Brash’s breaking stuff figures to give him a high strikeout floor, and he fanned 36% of opposing hitters in Double-A last season. The question is whether that’ll be enough to make him a difference-making starter in the majors. His changeup was just a show-me pitch Tuesday, as he leaned on the slower version of the breaking ball against lefties, reserving the harder slider for right-handed hitters. That raises the question of whether he’ll be able to get lefties out or get through the lineup three times consistently – though it’s worth noting he actually had better results against lefties last season, so it may not be that big of a concern.
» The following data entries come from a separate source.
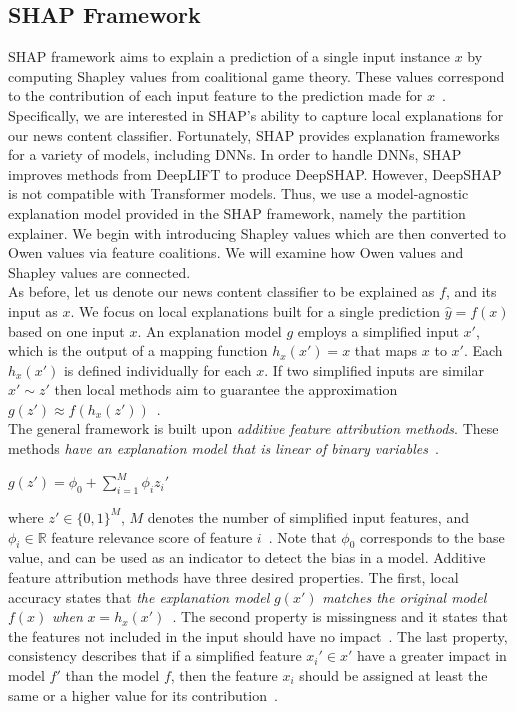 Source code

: \subsection{SHAP Framework}
\label{subsec:ExplainingNewsContentModels_SHAPFramework}
SHAP framework aims to explain a prediction of a single input instance $x$ by computing Shapley values from coalitional game
theory. These values correspond to the contribution of each input feature to the prediction made for $x$~\parencite{InterpretableMachineLearning_Molnar}. Specifically, we are interested in SHAP's ability to capture local explanations
for our news content classifier. Fortunately, SHAP provides explanation frameworks for a variety of models, including DNNs. In order to handle DNNs, SHAP improves methods from DeepLIFT to produce DeepSHAP. However, DeepSHAP is not compatible with Transformer models. Thus, we use a model-agnostic explanation model provided in the SHAP framework, namely the partition explainer. We begin with introducing Shapley values which are then converted to Owen values via feature coalitions. We will examine how Owen values and Shapley values are connected.\\
As before, let us denote our news content classifier to be explained as $f$, and its input as $x$. We focus on local explanations built for a single prediction $\hat{y} = f(x)$ based on one input $x$. An explanation model $g$ employs a simplified input $x'$, which is the output of a mapping function $h_x(x') = x$ that maps $x$ to $x'$. Each $h_x(x')$ is defined individually for each $x$. If two simplified inputs are similar $x' \sim z'$ then local methods aim to guarantee the approximation $g(z') \approx f(h_x(z'))$~\parencite{AUnifiedApproach_Lundberg}.\\
The general framework is built upon \emph{additive feature attribution methods}. These methods \emph{have an explanation model that is linear of binary variables}~\parencite{AUnifiedApproach_Lundberg}.\\
\begin{center}
    $g(z') = \phi_0 + \sum\limits_{i=1}^M \phi_i z_i'$
\end{center}
where $z' \in \{0, 1\}^M$, $M$ denotes the number of simplified input features, and $\phi_i \in \mathbb{R}$ feature relevance score of feature $i$~\parencite{AUnifiedApproach_Lundberg}. Note that $\phi_0$ corresponds to the base value, and can be used as an indicator to detect the bias in a model. Additive feature attribution methods have three desired properties. The first, local accuracy states that \emph{the explanation model} $g(x')$ \emph{matches the original model} $f(x)$ \emph{when} $x = h_x(x')$~\parencite{AUnifiedApproach_Lundberg}. The second property is missingness and it states that the features not included in the input should have no impact~\parencite{AUnifiedApproach_Lundberg}. The last property, consistency describes that if a simplified feature $x_i' \in x'$ have a greater impact in model $f'$ than the model $f$, then the feature $x_i$ should be assigned at least the same or a higher value for its contribution~\parencite{AUnifiedApproach_Lundberg}. \\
Brash is easy to get excited about, but he’s a bit of an unconventional pitcher who might not pitch deep into games consistently – he averaged fewer than five innings per start and only had 97.1 innings in 2021. That limits the kind of upside Brash can have, and puts him below Luzardo, Megill, and even Cobb in my priority rankings for immediate SP adds. But I would be willing to drop someone like Tarik Skubal or Aaron Civale for him, surely.
Alex Cobb – The Thing has help
Cobb’s results have always been tied to the status of his splitter/changeup – dubbed “The Thing.” It’s been his best pitch, and last season he threw it 37% of the time en route to an injury-marred bounce-back. He was one of my favorite sleepers coming into the season based on his 2021, when he had a 3.76 ERA but a 2.92 FIP and 3.38 xFIP, and I was even more intrigued when reports of a velocity spike in spring training came out. However, we didn’t get to see him pitch in front of StatCast cameras, so we couldn’t confirm whether the velocity spike was real.
On Tuesday, at least, it was. He averaged 94.5 mph with his sinker, up 1.8 mph from 2021 and the highest it’s ever been in the majors. He threw his sinker 51.8% of the time and got five of his 10 strikeouts with it to go along with a 22.2% whiff rate on swings, compared to 14.4% last season. Of course, the splitter was the better pitch for him, and he had nine swinging strikes with it and the other five strikeouts while throwing it 43% of the time.
The Giants had a ton of success with a very similar pitcher last season in Kevin Gausman, who has always needed his splitter to be effective. Cobb signing with the Giants made me think they saw something in him in the same way, and after seeing the velocity spike for real in his debut, it’s easy to get even more excited for Cobb. Can he be as good as Gausman was last year? It’ll depend on whether he can sustain high swinging strike rates with the splitter, and the velocity should only help in that regard. But that’s the model Cobb is working off, and it wouldn’t totally shock me if Cobb was a top-24 pitcher if he could sustain this. He’s moved into my top-50 at SP, sandwiched in between Megill and Luzardo.